Hoy, cuando tanto se habla de la autoestima como apoyo para una personalidad equilibrada, nos encontramos tan preocupados por lo inmediatamente presente que parece que no tuviéramos un origen, como si nos hubieran arrojado de una nave espacial unos extraterrestres; como si fuéramos niños expósitos abandonados en una cesta junto a la puerta de una familia X, para que nos cuidaran y nos dieran educación; como desheredados; como pollos fecundados en granja industrial y encubados mecánicamente en una planta productora de aves: sin padre y sin madre sin abuelos, sin familia y, por si fuera poco, aquí entra otro factor: el gran interés de algunos jóvenes por independizarse de la casa paterna cuanto antes, pues quieren ser ellos mismos, y nada más.

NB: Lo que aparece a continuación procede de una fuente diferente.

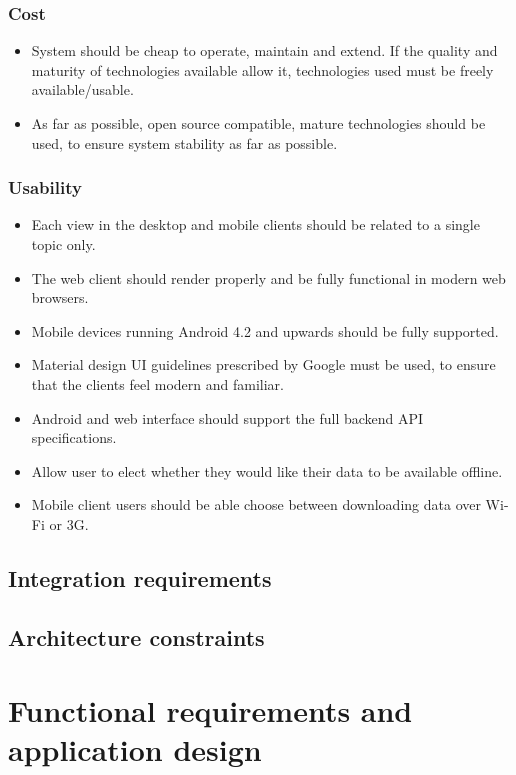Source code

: \documentclass[a4paper,10pt]{article}
\begin{document}
\subsubsection{Cost}
\begin{itemize}
\item System should be cheap to operate, maintain and extend. If the quality and maturity of technologies available allow it, technologies used must be freely available/usable.
\item As far as possible, open source compatible, mature technologies should be used, to ensure system stability as far as possible.
\end{itemize}

\subsubsection{Usability}
\begin{itemize}
\item Each view in the desktop and mobile clients should be related to a single topic only.
\item The web client should render properly and be fully functional in modern web browsers.
\item Mobile devices running Android 4.2 and upwards should be fully supported.
\item Material design UI guidelines prescribed by Google must be used, to ensure that the clients feel modern and familiar. 
\item Android and web interface should support the full backend API specifications.
\item Allow user to elect whether they would like their data to be available offline.
\item Mobile client users should be able choose between downloading data over Wi-Fi or 3G. 
\end{itemize}

\subsection{Integration requirements}

\subsection{Architecture constraints}

\section{Functional requirements and application design}
\end{document}
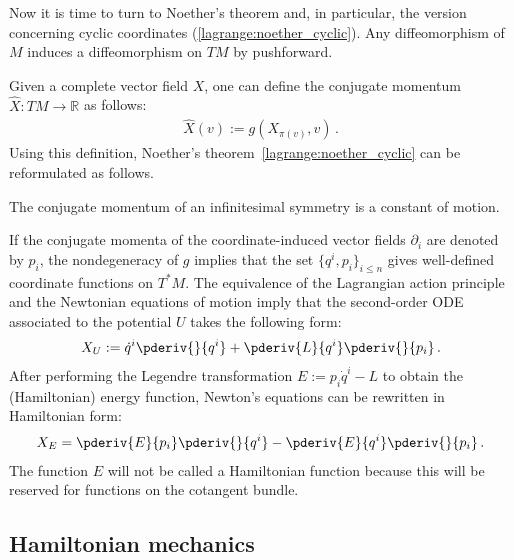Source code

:     Now it is time to turn to Noether's theorem and, in particular, the version concerning cyclic coordinates (\cref{lagrange:noether_cyclic}). Any diffeomorphism of $M$ induces a diffeomorphism on $TM$ by pushforward.

    Given a complete vector field $X$, one can define the conjugate momentum $\widehat{X}:TM\rightarrow\mathbb{R}$ as follows:
    \begin{gather}
        \label{lagrange:metric_conjugate_momentum}
        \widehat{X}(v) := g(X_{\pi(v)},v)\,.
    \end{gather}
    Using this definition, Noether's theorem~\ref{lagrange:noether_cyclic} can be reformulated as follows.
    \begin{theorem}
        The conjugate momentum of an infinitesimal symmetry is a constant of motion.
    \end{theorem}

    If the conjugate momenta of the coordinate-induced vector fields $\partial_i$ are denoted by $p_i$, the nondegeneracy of $g$ implies that the set $\{q^i,p_i\}_{i\leq n}$ gives well-defined coordinate functions on $T^*M$. The equivalence of the Lagrangian action principle and the Newtonian equations of motion imply that the second-order ODE associated to the potential $U$ takes the following form:
    \begin{gather}
        X_U := \dot{q}^i\pderiv{}{q^i} + \pderiv{L}{q^i}\pderiv{}{p_i}\,.
    \end{gather}
    After performing the Legendre transformation $E:=p_i\dot{q}^i-L$ to obtain the (Hamiltonian) energy function, Newton's equations can be rewritten in Hamiltonian form:
    \begin{gather}
        X_E = \pderiv{E}{p_i}\pderiv{}{q^i}-\pderiv{E}{q^i}\pderiv{}{p_i}\,.
    \end{gather}
    The function $E$ will not be called a Hamiltonian function because this will be reserved for functions on the cotangent bundle.

\subsection{Hamiltonian mechanics}

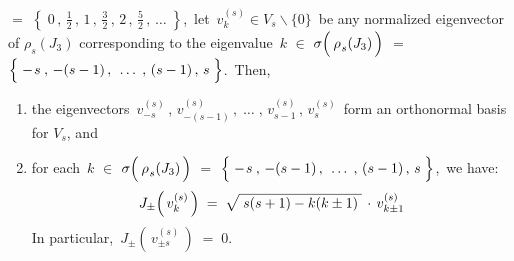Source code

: \begin{theorem}
\begin{enumerate}
	$=$ $\left\{\; 0 \,,\, \frac{1}{2}\,,\, 1\,,\, \frac{3}{2}\,,\, 2\,,\, \frac{5}{2}\,,\, \ldots \;\right\}$,\,
	let \,$v^{(s)}_{k} \in V_{s}\backslash\{0\}$\, be any normalized eigenvector
	of $\rho_{s}(J_{3})$ corresponding to the eigenvalue
	\,$k$ $\in$ $\sigma\!\left(\,\overset{{\color{white}-}}{\rho}_{s}(J_{3})\,\right)$
	$=$ $\left\{\;-\overset{{\color{white}-}}{s} \,,\, -(s-1) \,,\, \;\ldots\;,\, (s-1) \,,\, s\;\right\}$.\,
	Then, 
	\begin{enumerate}
	\item
		the eigenvectors
		\,$v^{(s)}_{-s} \,,\, v^{(s)}_{-(s-1)} \,,\; \ldots \;,\, v^{(s)}_{s-1} \,,\, v^{(s)}_{s}$\,
		form an orthonormal basis for $V_{s}$, and
	\item
		for each \,$k$ $\in$ $\sigma\!\left(\,\overset{{\color{white}-}}{\rho}_{s}(J_{3})\,\right)$
		$=$ $\left\{\;-\overset{{\color{white}-}}{s} \,,\, -(s-1) \,,\, \;\ldots\;,\, (s-1) \,,\, s\;\right\}$,\,
		we have:
		\begin{equation*}
		J_{\pm}\!\left(\,v^{(s)}_{k}\,\right)
		\; = \;
			\sqrt{{\color{white}.}
			s(s+1) - k(k \pm 1)
			{\color{white}.}}
			\,\cdot\,
			v^{(s)}_{k \pm 1}
		\end{equation*}
		In particular, \,$J_{\pm}\!\left(\,v^{(s)}_{\pm s}\,\right) \; = \; 0$.
	\end{enumerate}
\end{enumerate}
\end{theorem}


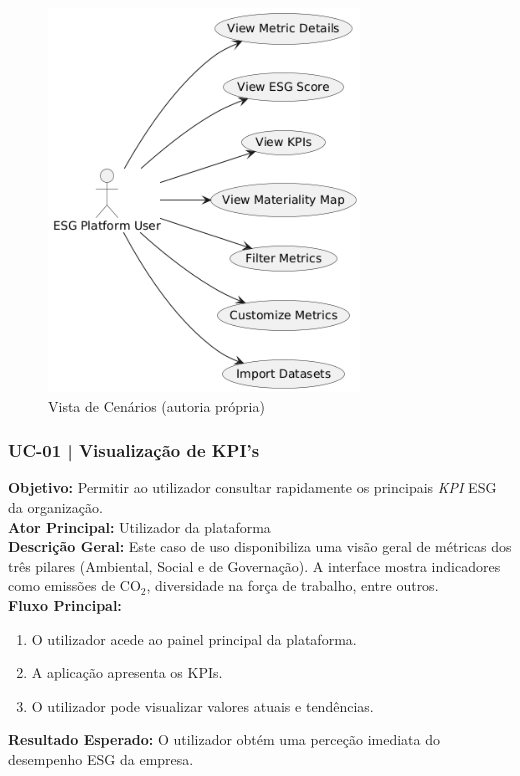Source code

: \begin{figure}[H]
    \centering
    \includegraphics[height=4in,keepaspectratio]{frontmatter/assets/diagrams/Scenario View/Scenario_View.png}
    \caption{Vista de Cenários (autoria própria)}
    \label{fig:scenario_view}
\end{figure}

\subsubsection{UC-01 | Visualização de KPI's}

\textbf{Objetivo:} Permitir ao utilizador consultar rapidamente os principais \textit{\gls{KPI}} ESG da organização. \\
\textbf{Ator Principal:} Utilizador da plataforma \\
\textbf{Descrição Geral:} Este caso de uso disponibiliza uma visão geral de métricas dos três pilares (Ambiental, Social e de Governação). A interface mostra indicadores como emissões de CO$_2$, diversidade na força de trabalho, entre outros. \\
\textbf{Fluxo Principal:}
\begin{enumerate}
    \item O utilizador acede ao painel principal da plataforma.
    \item A aplicação apresenta os KPIs.
    \item O utilizador pode visualizar valores atuais e tendências.
\end{enumerate}
\textbf{Resultado Esperado:} O utilizador obtém uma perceção imediata do desempenho ESG da empresa.

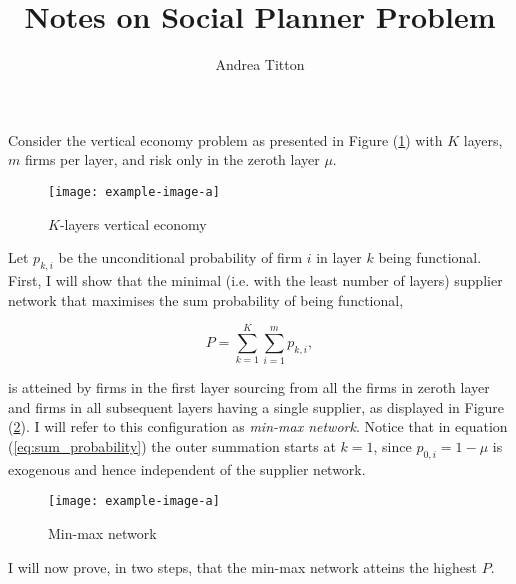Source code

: \documentclass[american, abstract=on]{scrartcl}
\author{Andrea Titton}
\title{Notes on Social Planner Problem}
\newcommand{\inputTikZ}[2]{%
    \scalebox{#1}{}  
    }
\theoremstyle{plain}
\begin{document}
\maketitle

Consider the vertical economy problem as presented in Figure (\ref{fig:vertical-economy-diagram}) with $K$ layers, $m$ firms per layer, and risk only in the zeroth layer $\mu$.

\begin{figure}[H]
    \centering
    \texttt{[image: example-image-a]}
    \caption{$K$-layers vertical economy}
    \label{fig:vertical-economy-diagram}
\end{figure}

Let $p_{k, i}$ be the unconditional probability of firm $i$ in layer $k$ being functional. First, I will show that the minimal (i.e. with the least number of layers) supplier network that maximises the sum probability of being functional,

\begin{equation} \label{eq:sum_probability}
    P = \sum^{K}_{k = 1} \sum^m_{i = 1} p_{k, i},
\end{equation}

is atteined by firms in the first layer sourcing from all the firms in zeroth layer and firms in all subsequent layers having a single supplier, as displayed in Figure (\ref{fig:maximal-probability-diagram}). I will refer to this configuration as \textit{min-max network}. Notice that in equation (\ref{eq:sum_probability}) the outer summation starts at $k = 1$, since $p_{0, i} = 1 - \mu$ is exogenous and hence independent of the supplier network.

\begin{figure}[H]
    \centering
    \texttt{[image: example-image-a]}
    \caption{Min-max network} \label{fig:maximal-probability-diagram}
\end{figure}

I will now prove, in two steps, that the min-max network atteins the highest $P$.
\end{document}
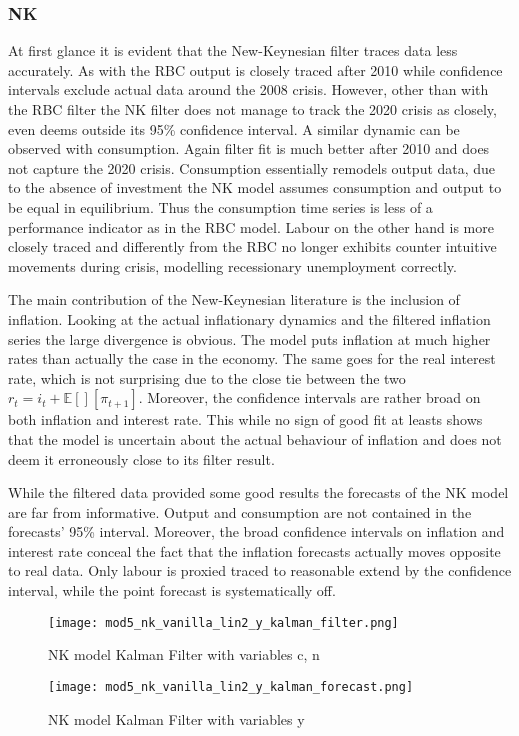 \documentclass[12pt,a4paper,english]{article} %
\newcommand{\E}{\mathbb{E}} %
\begin{document}
	\subsubsection{NK}
	At first glance it is evident that the New-Keynesian filter traces data less accurately. As with the RBC output is closely traced after 2010 while confidence intervals exclude actual data around the 2008 crisis. However, other than with the RBC filter the NK filter does not manage to track the 2020 crisis as closely, even deems outside its 95\% confidence interval.
	A similar dynamic can be observed with consumption. Again filter fit is much better after 2010 and does not capture the 2020 crisis. Consumption essentially remodels output data, due to the absence of investment the NK model assumes consumption and output to be equal in equilibrium. Thus the consumption time series is less of a performance indicator as in the RBC model.
	Labour on the other hand is more closely traced and differently from the RBC no longer exhibits counter intuitive movements during crisis, modelling recessionary unemployment correctly. 
	
	The main contribution of the New-Keynesian literature is the inclusion of inflation. Looking at the actual inflationary dynamics and the filtered inflation series the large divergence is obvious. The model puts inflation at much higher rates than actually the case in the economy. The same goes for the real interest rate, which is not surprising due to the close tie between the two $r_t = i_t + \E[][\pi_{t+1}]$. Moreover, the confidence intervals are rather broad on both inflation and interest rate. This while no sign of good fit at leasts shows that the model is uncertain about the actual behaviour of inflation and does not deem it erroneously close to its filter result.
	
	While the filtered data provided some good results the forecasts of the NK model are far from informative. Output and consumption are not contained in the forecasts' 95\% interval. Moreover, the broad confidence intervals on inflation and interest rate conceal the fact that the inflation forecasts actually moves opposite to real data. Only labour is proxied traced to reasonable extend by the confidence interval, while the point forecast is systematically off.
	
	\begin{figure}[H]
		\begin{center}
			\texttt{[image: mod5\_nk\_vanilla\_lin2\_y\_kalman\_filter.png]}
			\caption{NK model Kalman Filter with variables c, n}\label{fig:nk_kfil}
			\texttt{[image: mod5\_nk\_vanilla\_lin2\_y\_kalman\_forecast.png]}
			\caption{NK model Kalman Filter with variables y}\label{fig:nk_kfor}
		\end{center}
	\end{figure}
	
\end{document}

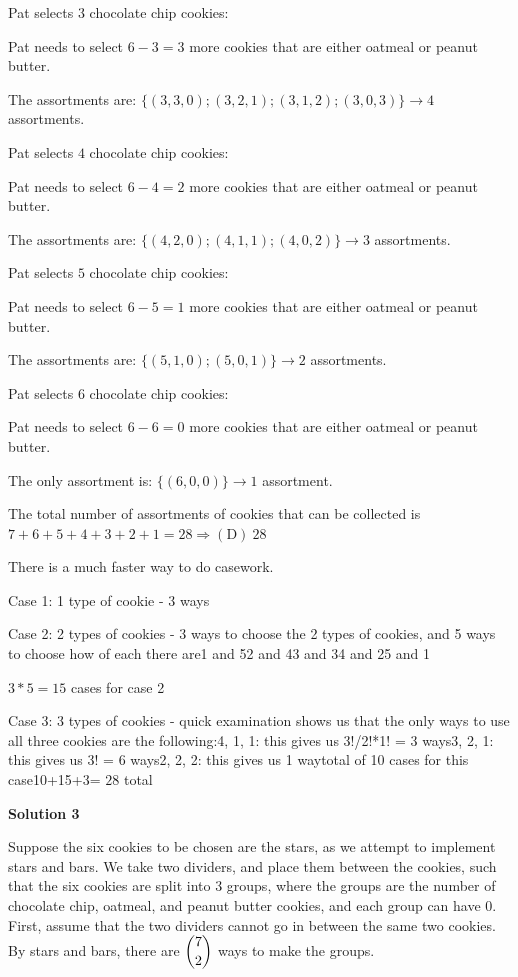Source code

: \begin{enumerate}
 Pat selects $3$ chocolate chip cookies: 

 Pat needs to select $6-3=3$ more cookies that are either oatmeal or peanut butter. 

 The assortments are: $\{(3,3,0); (3,2,1); (3,1,2); (3,0,3)\} \rightarrow 4$ assortments. 

 Pat selects $4$ chocolate chip cookies: 

 Pat needs to select $6-4=2$ more cookies that are either oatmeal or peanut butter. 

 The assortments are: $\{(4,2,0); (4,1,1); (4,0,2)\} \rightarrow 3$ assortments. 

 Pat selects $5$ chocolate chip cookies: 

 Pat needs to select $6-5=1$ more cookies that are either oatmeal or peanut butter. 

 The assortments are: $\{(5,1,0); (5,0,1)\} \rightarrow 2$ assortments. 

 Pat selects $6$ chocolate chip cookies: 

 Pat needs to select $6-6=0$ more cookies that are either oatmeal or peanut butter. 

 The only assortment is: $\{(6,0,0)\} \rightarrow 1$ assortment. 

 The total number of assortments of cookies that can be collected is $7+6+5+4+3+2+1=28 \Rightarrow\boxed{\mathrm{(D)}\ 28}$

 There is a much faster way to do casework.

 Case 1: 1 type of cookie - 3 ways

 Case 2: 2 types of cookies - 3 ways to choose the 2 types of cookies, and 5 ways to choose how of each there are1 and 52 and 43 and 34 and 25 and 1

 $3*5=15$ cases for case 2

 Case 3: 3 types of cookies - quick examination shows us that the only ways to use all three cookies are the following:4, 1, 1: this gives us 3!/2!*1! = 3 ways3, 2, 1: this gives us 3! = 6 ways2, 2, 2: this gives us 1 waytotal of 10 cases for this case10+15+3= $28$ total

 


 



\textbf{Solution 3}

Suppose the six cookies to be chosen are the stars, as we attempt to implement stars and bars. We take two dividers, and place them between the cookies, such that the six cookies are split into 3 groups, where the groups are the number of chocolate chip, oatmeal, and peanut butter cookies, and each group can have 0. First, assume that the two dividers cannot go in between the same two cookies. By stars and bars, there are $\dbinom{7}{2}$ ways to make the groups.


\end{enumerate}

Es positivo disfrutar de un sano orgullo sabiendo que formamos parte de una familia; de una nación con su cultura y tradiciones; que compartimos una misma fe con la que nos unimos a Dios y a otras personas. Conocer nuestra religión nunca deberá ser visto como pérdida de tiempo, pues gracias a ella somos capaces de encontrar al Dios que nos dio la vida para que podamos ser felices con Él para siempre.
La ignorancia y los prejuicios, además de ser negativos, son muy peligrosos. ¿No lo cree usted?